Accusation sans précédente dans le ministère de la Justice
L’inculpation est sans précédent pour un ministre de la justice français en exercice. Après un interrogatoire de près de six heures à la Cour de justice de la République (CJR), le ministre de la Justice Eric Dupond-Moretti a été mis en examen vendredi 16 juillet dans le cadre d’une enquête sur de possibles conflits d’intérêts avec ses activités antérieures d’avocat.
Eric Dupond-Moretti a été mis en examen pour prise illégale d’intérêts et sans contrôle judiciaire.
Ni le procureur général de la Cour de cassation, François Molins, qui représente le ministère public dans cette procédure, ni aucun autre représentant du ministère public n’a assisté à cet interrogatoire, a précisé la même source.

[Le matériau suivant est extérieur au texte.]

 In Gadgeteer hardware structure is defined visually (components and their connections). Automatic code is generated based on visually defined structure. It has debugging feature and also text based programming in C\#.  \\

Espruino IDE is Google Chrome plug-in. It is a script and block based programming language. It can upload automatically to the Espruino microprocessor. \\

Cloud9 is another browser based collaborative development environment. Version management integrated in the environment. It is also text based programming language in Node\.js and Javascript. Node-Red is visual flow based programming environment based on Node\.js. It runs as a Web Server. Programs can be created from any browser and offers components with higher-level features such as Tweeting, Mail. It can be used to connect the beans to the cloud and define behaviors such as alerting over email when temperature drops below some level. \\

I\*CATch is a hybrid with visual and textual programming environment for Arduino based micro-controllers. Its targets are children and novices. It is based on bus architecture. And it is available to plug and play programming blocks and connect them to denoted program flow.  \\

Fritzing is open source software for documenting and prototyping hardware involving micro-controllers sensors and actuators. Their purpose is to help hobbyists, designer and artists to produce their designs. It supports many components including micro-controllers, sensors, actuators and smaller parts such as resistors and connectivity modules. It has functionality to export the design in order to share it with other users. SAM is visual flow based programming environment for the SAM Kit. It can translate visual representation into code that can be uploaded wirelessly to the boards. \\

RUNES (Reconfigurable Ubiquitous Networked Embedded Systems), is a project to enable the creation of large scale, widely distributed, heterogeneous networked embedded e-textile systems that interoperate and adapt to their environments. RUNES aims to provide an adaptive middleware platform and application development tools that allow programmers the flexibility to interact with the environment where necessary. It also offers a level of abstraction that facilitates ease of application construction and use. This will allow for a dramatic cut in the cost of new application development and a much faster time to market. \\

Le ministre a été interrogé pendant six heures devant la Cour de Justice de la République (CJR), seule compétente pour juger les membres du gouvernement français pour des faits commis dans l’exercice de leurs fonctions. L’enquête judiciaire se poursuit maintenant et on verra si l’affaire sera finalement jugée ou non.

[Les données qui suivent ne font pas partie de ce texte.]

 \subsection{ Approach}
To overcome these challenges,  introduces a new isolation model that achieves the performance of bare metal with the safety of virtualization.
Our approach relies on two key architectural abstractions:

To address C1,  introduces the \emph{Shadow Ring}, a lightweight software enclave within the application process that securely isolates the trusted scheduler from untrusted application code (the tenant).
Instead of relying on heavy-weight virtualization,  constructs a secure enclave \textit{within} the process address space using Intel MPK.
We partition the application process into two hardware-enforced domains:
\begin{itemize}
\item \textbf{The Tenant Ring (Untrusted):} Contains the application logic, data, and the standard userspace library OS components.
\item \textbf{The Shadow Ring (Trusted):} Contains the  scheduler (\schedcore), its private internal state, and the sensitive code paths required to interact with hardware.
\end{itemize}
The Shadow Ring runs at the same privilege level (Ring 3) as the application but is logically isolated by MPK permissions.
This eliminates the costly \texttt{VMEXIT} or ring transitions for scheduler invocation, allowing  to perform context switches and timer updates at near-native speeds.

Avant d’être interrogé, le ministre était serein et particulièrement déterminé. Le ministre de la Justice a été nommé il y a un an par le président à ce poste après une brillante et médiatique carrière d’avocat.
Dupond-Moretti, en poste depuis juillet 2020, dément et accuse à son tour les magistrats politiques pour tenter de changer le chef du portefeuille de la Justice.
Le ministre, qui n’a pas l’intention de démissionner selon ses avocats, a le soutien du président Emmanuel Macron et du Premier ministre Jean Castex. En 2017, lorsque Macron était candidat à la présidence, il était favorable au fait que si un ministre était imputé, il devait démissionner. Aujourd’hui, le président soutient le garde des Sceaux, nom sous lequel le ministre de la Justice est également connu en France.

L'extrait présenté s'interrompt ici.